Desde a primeira vez que te vi, sabia que era encrenca. Das
grandes. Meu sexto sentido me avisou. Mentira! Avisou nada... Mas é que estava muito óbvio,
sabe?! Com certeza você chegara só pra rir da minha cara de “menininha
assustada”. E eu sabia. Mas não agia. Ainda que eu te arrancasse mil vezes, mil
vezes você renasceria mais resistente (e olha que eu tentei). Numa estratégia
quase que suicida resolvi te ignorar. Como se o fato de te virar as costas fizesse
você se teletransportar para um planeta distante, desses descobertos por
cientistas que dão nomes femininos às suas raridades, numa intenção mais
caricata do que o discurso de Michelle Obama na Convenção do seu Obama “I have
a dream”.
Abusei enquanto pude do meu direito de espernear, de
pirraçar. Você antecipava a minha derrota, sem saber que eu já entrara no jogo
vencida. Era só uma questão de tempo. Quando cansei, resolvi agir porque, néam,
“nada como um dia após o outro” (que profundidade!).
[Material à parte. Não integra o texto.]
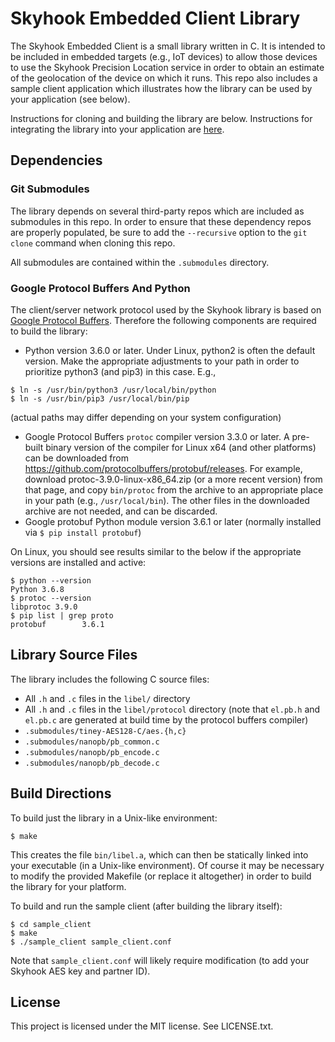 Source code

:Skyhook Embedded Client Library
===============================

The Skyhook Embedded Client is a small library written in C. It is intended to be
included in embedded targets (e.g., IoT devices) to allow those devices to use
the Skyhook Precision Location service in order to obtain an estimate of the
geolocation of the device on which it runs. This repo also includes a sample client application
which illustrates how the library can be used by your application (see below).

Instructions for cloning and building the library are below. Instructions for
integrating the library into your application are
[here](http://resources.skyhookwireless.com/wiki/type/documentation/precision-location/embedded-client-library-api-documentation/199269838).

Dependencies
------------

### Git Submodules
The library depends on several third-party repos which are included as
submodules in this repo. In order to ensure that these dependency repos are
properly populated, be sure to add the `--recursive` option to the `git
clone` command when cloning this repo.

All submodules are contained within the `.submodules` directory.

### Google Protocol Buffers And Python
The client/server network protocol used by the Skyhook library is based on
[Google Protocol Buffers](https://developers.google.com/protocol-buffers/).
Therefore the following components are required to build the library:
* Python version 3.6.0 or later. Under Linux, python2 is often the default
  version. Make the appropriate adjustments to your path in order to prioritize
  python3 (and pip3) in this case. E.g.,
```
$ ln -s /usr/bin/python3 /usr/local/bin/python
$ ln -s /usr/bin/pip3 /usr/local/bin/pip
```
(actual paths may differ depending on your system configuration)
* Google Protocol Buffers `protoc` compiler version 3.3.0 or later. A pre-built
  binary version of the compiler for Linux x64 (and other platforms) can be
  downloaded from https://github.com/protocolbuffers/protobuf/releases. For
  example, download protoc-3.9.0-linux-x86_64.zip (or a more recent version)
  from that page, and copy `bin/protoc` from the archive to an appropriate
  place in your path (e.g., `/usr/local/bin`). The other files in the
  downloaded archive are not needed, and can be discarded.
* Google protobuf Python module version 3.6.1 or later (normally installed via
  `$ pip install protobuf`)

On Linux, you should see results similar to the below if the appropriate
versions are installed and active:
```
$ python --version
Python 3.6.8
$ protoc --version
libprotoc 3.9.0
$ pip list | grep proto
protobuf        3.6.1
```

Library Source Files
--------------------

The library includes the following C source files:

* All `.h` and `.c` files in the `libel/` directory
* All `.h` and `.c` files in the `libel/protocol` directory (note that `el.pb.h`
  and `el.pb.c` are generated at build time by the protocol buffers compiler)
* `.submodules/tiney-AES128-C/aes.{h,c}`
* `.submodules/nanopb/pb_common.c`
* `.submodules/nanopb/pb_encode.c`
* `.submodules/nanopb/pb_decode.c`

Build Directions
----------------

To build just the library in a Unix-like environment:

    $ make

This creates the file `bin/libel.a`, which can then be statically linked into
your executable (in a Unix-like environment). Of course it may be necessary to
modify the provided Makefile (or replace it altogether) in order to build the
library for your platform.

To build and run the sample client (after building the library itself):

    $ cd sample_client
    $ make
    $ ./sample_client sample_client.conf

Note that `sample_client.conf` will likely require modification (to add your
Skyhook AES key and partner ID).

License
-------

This project is licensed under the MIT license. See LICENSE.txt.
Eis que o sol raiou e eu
pensei:
“agora vou mudar minha conduta,
eu vou pra luta,
pois eu quero me arrumar.
Vou tratar você com a força bruta,
pra poder me
reabilitar...”
E, naquilo que seria o meu terceiro impulso do ano (eu sei, eu
sei, a média é baixa), peguei o telefone e liguei:
-Boa tarde...vou querer o bordeaux...
-Como? Ah, boa tarde! A “senhora” então se
decidiu?! O bordeaux 19 ou o 23?!
-O 23...o mais forte...entregam hoje?
-Sim, agora mesmo. O 23, né?!
-Obrigada!
Desliguei
o telefone, olhei no meu espelho e... RAAÁ! Te mostro já quem manda, mas te
adianto uma pista; EU, EU e EU !! EU vou esconder você numa tinta bordeaux divina e
somente EU vou saber que você existe, e caberá
somente A MIM assumi-lo ou não algum dia! Você pode ficar mas EU estou no comando agora, entendeu? Entendeu? É isso...
O que que foi? O que que tá olhando...tá vendo
alguma coisa diferente aí?! Um cabelo branco, talvez?!